The results show that the three cells BCC, SC, and AFCC, are less denes cells as shown in Fig. 4 and the other three cells; Iso and Octet Trusses and the FBCCXYZ are highly dense cells as shown in Fig. 5. In all results, beam element models show lower 7th mode natural frequencies that that of the solid model at the same d/l% ratios. On the other hand, the beam element models show higher infill ratio than that of the solid models at the same d/L% ratios. Furthermore, all investigated cells show the same exact deviations between the beam element and the solid element for all investigated sizes at the same d/L%. This result confirms the dependency of the deviations between beam and solid models on the d/L% ratios and the cell configuration. The BCC cell, Fig. 4a., has the least deviation in both the infill ratio and the 7th model natural frequency among all investigated cells. The infill maximum deviation is about 3% and the maximum frequency deviation is 5% at d/L% of 48%.
Due to the fact that the BCC cell has only one point of intersection with 8 members at its CG making16 joints, at this level of d/L% the infill ratio of the BCC cell is quite low, it is 38%. As shown in Fig. 5 the natural frequency of the cell decreases with te increase of the cell size. However, the deviation in the frequency and in the infilling ratio increase with the increase of the strut diameter to the cell length ratio only. The SC cell, Fig. 4b., shows similar frequencies like the BCC cell but with quite noticeable deviations between the solid element model and the beam element model. The maximum frequency deviation is 32% at d/L% of 48%. Due to the fact that the SC cell has 8 corner intersections with three struts at each intersection making 24 joints, at this size of the strut diameter to the cell size, the solid model shows infilling ratio of 57% while the beam model shows 67% infilling ratio with 18% deviation from the solid model.

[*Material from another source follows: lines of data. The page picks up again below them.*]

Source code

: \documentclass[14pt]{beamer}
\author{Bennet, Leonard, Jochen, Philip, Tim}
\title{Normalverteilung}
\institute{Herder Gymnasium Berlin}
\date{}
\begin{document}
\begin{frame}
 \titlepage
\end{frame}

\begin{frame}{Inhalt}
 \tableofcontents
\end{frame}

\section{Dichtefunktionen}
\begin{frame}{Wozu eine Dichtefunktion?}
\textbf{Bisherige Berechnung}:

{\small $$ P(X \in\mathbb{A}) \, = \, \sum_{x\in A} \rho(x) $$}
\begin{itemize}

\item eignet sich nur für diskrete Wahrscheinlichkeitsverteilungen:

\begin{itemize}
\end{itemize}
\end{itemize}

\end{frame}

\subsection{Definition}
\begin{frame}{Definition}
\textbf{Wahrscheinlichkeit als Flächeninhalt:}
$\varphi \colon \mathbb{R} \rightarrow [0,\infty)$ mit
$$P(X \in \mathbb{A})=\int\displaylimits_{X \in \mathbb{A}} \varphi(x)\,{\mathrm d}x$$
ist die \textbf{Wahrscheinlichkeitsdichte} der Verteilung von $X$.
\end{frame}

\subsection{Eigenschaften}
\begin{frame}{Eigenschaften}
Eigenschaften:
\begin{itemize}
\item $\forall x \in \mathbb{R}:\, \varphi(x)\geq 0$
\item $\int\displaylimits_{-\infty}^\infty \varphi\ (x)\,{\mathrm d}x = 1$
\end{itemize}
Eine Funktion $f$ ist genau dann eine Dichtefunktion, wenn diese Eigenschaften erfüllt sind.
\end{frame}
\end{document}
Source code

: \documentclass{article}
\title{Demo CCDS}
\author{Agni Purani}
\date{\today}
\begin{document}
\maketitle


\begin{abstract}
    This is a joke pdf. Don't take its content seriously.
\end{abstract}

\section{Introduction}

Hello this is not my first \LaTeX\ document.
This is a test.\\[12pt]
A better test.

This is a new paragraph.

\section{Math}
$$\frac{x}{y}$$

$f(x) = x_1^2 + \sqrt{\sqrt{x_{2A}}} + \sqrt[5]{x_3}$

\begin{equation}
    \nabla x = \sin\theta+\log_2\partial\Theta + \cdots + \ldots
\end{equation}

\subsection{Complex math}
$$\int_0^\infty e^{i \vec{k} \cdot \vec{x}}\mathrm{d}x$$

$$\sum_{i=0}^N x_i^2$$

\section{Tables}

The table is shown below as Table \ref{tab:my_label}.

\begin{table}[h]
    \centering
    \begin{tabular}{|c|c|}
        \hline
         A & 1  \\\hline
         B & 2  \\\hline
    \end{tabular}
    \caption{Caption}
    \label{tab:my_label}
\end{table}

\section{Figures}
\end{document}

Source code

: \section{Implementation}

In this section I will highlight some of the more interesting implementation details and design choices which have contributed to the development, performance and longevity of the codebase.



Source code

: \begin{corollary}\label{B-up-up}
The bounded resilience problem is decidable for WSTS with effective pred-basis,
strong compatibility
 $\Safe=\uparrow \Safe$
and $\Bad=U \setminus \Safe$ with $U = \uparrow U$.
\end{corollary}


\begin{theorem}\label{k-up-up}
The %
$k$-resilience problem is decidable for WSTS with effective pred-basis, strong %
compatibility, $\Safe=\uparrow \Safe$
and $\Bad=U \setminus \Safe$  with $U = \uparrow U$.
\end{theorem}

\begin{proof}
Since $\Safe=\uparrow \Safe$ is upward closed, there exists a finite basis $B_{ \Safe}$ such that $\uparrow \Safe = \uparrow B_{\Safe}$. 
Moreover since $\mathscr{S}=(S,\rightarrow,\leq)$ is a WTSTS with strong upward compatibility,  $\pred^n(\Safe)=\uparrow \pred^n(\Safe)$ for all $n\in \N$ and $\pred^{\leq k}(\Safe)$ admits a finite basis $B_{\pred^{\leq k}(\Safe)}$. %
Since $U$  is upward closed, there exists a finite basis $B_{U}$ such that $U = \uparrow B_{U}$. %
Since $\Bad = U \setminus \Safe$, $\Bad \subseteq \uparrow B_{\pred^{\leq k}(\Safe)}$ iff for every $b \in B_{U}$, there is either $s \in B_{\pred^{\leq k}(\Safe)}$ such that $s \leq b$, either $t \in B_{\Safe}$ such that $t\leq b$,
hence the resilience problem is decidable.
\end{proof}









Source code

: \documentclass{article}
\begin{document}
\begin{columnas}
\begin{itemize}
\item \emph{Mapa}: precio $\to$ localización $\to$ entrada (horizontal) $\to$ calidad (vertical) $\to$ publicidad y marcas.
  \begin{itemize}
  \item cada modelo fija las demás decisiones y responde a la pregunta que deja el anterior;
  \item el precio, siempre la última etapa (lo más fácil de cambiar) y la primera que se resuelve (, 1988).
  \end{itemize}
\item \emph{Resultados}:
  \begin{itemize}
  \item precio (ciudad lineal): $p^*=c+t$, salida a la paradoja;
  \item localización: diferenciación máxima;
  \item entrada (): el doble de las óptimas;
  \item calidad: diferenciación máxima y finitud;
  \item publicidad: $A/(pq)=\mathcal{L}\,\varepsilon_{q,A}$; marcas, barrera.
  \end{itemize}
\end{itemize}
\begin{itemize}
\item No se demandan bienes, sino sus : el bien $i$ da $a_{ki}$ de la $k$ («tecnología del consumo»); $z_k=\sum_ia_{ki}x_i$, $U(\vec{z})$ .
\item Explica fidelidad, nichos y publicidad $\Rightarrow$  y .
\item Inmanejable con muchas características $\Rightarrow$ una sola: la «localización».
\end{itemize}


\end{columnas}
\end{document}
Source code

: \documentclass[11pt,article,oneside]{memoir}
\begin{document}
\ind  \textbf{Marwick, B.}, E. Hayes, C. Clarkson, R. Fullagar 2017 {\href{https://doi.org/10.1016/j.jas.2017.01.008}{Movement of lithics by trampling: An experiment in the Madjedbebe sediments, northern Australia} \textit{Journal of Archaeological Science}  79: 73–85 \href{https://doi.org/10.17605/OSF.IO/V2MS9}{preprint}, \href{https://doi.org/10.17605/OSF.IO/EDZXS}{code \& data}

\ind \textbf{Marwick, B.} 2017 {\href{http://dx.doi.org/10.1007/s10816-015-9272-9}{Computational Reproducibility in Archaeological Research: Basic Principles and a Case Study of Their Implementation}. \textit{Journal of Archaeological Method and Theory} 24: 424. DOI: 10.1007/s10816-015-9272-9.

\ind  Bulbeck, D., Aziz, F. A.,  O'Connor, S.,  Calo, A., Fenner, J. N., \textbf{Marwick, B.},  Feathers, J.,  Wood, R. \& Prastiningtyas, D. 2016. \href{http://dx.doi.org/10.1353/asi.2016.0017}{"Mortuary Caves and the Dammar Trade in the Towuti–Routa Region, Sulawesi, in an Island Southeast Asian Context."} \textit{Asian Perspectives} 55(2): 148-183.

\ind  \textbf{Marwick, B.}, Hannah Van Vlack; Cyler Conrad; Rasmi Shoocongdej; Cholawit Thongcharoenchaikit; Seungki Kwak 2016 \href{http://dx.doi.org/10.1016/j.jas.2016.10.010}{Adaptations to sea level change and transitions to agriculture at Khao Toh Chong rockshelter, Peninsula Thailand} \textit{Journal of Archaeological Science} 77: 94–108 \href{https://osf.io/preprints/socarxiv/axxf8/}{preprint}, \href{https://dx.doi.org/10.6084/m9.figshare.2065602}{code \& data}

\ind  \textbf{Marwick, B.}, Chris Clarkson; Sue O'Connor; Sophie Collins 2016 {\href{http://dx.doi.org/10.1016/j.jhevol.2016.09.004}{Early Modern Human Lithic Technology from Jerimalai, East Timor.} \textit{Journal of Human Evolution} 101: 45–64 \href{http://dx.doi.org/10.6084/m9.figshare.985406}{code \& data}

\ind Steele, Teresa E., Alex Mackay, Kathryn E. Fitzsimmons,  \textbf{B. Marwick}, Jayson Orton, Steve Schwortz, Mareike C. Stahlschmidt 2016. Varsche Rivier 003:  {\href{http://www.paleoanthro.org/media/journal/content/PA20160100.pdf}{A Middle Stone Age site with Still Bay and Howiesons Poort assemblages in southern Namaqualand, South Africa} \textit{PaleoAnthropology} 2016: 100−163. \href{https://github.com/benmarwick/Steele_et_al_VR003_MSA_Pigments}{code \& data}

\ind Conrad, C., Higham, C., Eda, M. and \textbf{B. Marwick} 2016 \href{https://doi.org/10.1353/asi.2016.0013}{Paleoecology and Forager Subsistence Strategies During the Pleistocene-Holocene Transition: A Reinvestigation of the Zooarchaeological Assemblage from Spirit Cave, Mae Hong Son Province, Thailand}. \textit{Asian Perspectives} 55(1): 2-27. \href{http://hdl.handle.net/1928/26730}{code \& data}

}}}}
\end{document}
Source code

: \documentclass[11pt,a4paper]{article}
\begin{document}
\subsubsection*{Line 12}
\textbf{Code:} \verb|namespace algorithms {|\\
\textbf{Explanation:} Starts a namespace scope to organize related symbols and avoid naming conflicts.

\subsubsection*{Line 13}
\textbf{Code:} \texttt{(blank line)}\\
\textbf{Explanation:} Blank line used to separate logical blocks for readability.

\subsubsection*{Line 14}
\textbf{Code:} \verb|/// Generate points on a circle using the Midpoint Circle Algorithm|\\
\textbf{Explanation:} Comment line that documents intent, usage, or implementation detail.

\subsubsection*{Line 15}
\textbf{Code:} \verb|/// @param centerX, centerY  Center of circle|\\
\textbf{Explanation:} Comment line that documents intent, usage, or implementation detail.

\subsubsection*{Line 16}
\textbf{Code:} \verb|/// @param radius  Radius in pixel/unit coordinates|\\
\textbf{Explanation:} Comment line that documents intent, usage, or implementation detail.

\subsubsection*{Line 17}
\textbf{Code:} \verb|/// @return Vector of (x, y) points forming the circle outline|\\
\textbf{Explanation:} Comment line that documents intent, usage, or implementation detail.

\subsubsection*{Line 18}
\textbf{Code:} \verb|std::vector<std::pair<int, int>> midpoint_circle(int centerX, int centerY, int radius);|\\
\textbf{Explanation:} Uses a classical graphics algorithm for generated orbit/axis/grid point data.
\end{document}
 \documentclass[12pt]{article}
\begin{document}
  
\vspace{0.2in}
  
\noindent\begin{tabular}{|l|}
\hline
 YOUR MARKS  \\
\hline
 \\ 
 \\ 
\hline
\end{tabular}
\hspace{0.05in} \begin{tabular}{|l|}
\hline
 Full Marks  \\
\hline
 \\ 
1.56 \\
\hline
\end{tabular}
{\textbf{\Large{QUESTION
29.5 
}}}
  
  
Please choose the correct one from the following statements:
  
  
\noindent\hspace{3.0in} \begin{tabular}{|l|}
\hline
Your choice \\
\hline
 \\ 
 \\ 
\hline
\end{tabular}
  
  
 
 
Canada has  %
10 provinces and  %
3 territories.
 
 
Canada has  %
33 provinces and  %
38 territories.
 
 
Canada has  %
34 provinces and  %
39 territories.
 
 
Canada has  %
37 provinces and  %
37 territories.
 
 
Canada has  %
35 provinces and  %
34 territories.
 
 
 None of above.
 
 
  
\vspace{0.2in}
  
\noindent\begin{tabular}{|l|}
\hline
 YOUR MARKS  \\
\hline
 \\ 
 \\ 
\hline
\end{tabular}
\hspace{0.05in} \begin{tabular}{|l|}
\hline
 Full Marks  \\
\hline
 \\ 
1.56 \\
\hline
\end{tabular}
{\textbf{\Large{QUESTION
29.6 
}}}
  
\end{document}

The AFCC cell, Fig. 4c., shows slightly higher frequencies and slightly higher infilling ratio than SC and BCC cells for same d/L%. The obtained deviations between the solid element model and the beam element model is higher than that of SC and BCC cells as well. The maximum frequency deviation is 45% at d/L% of 48%. Due to the fact that the AFCC cell has 8 corner intersections each with 3 struts and 6 face intersections each with four struts making 48 joints in total, at this size of the strut diameter to the cell size, the solid model shows infilling ratio of 67% while the beam model shows 97% infilling ratio with 45% deviation from the solid model.
The Iso-Truss cell, Fig. 5a., shows unified increase of the natural frequency as the d/l% increases showing frequencies slightly higher than that of the SC and slightly lower than that of the AFCC at the same d/l%. The obtained frequency deviation of the beam model from the solid model is similar to that obtained with AFCC cell and is higher than that of SC and BCC cells. The maximum frequency deviation is 45% at d/L% of 48%. Due to the fact that the Iso-Truss cell has 8 corner intersections each with 4 struts and 1 intersections at the cell CG with fourteen struts making 52 joints in total, at this size of the strut diameter to the cell size, the solid model shows infilling ratio of 75% while the beam model shows illogic 118% infilling ratio with 64% deviation from the solid model.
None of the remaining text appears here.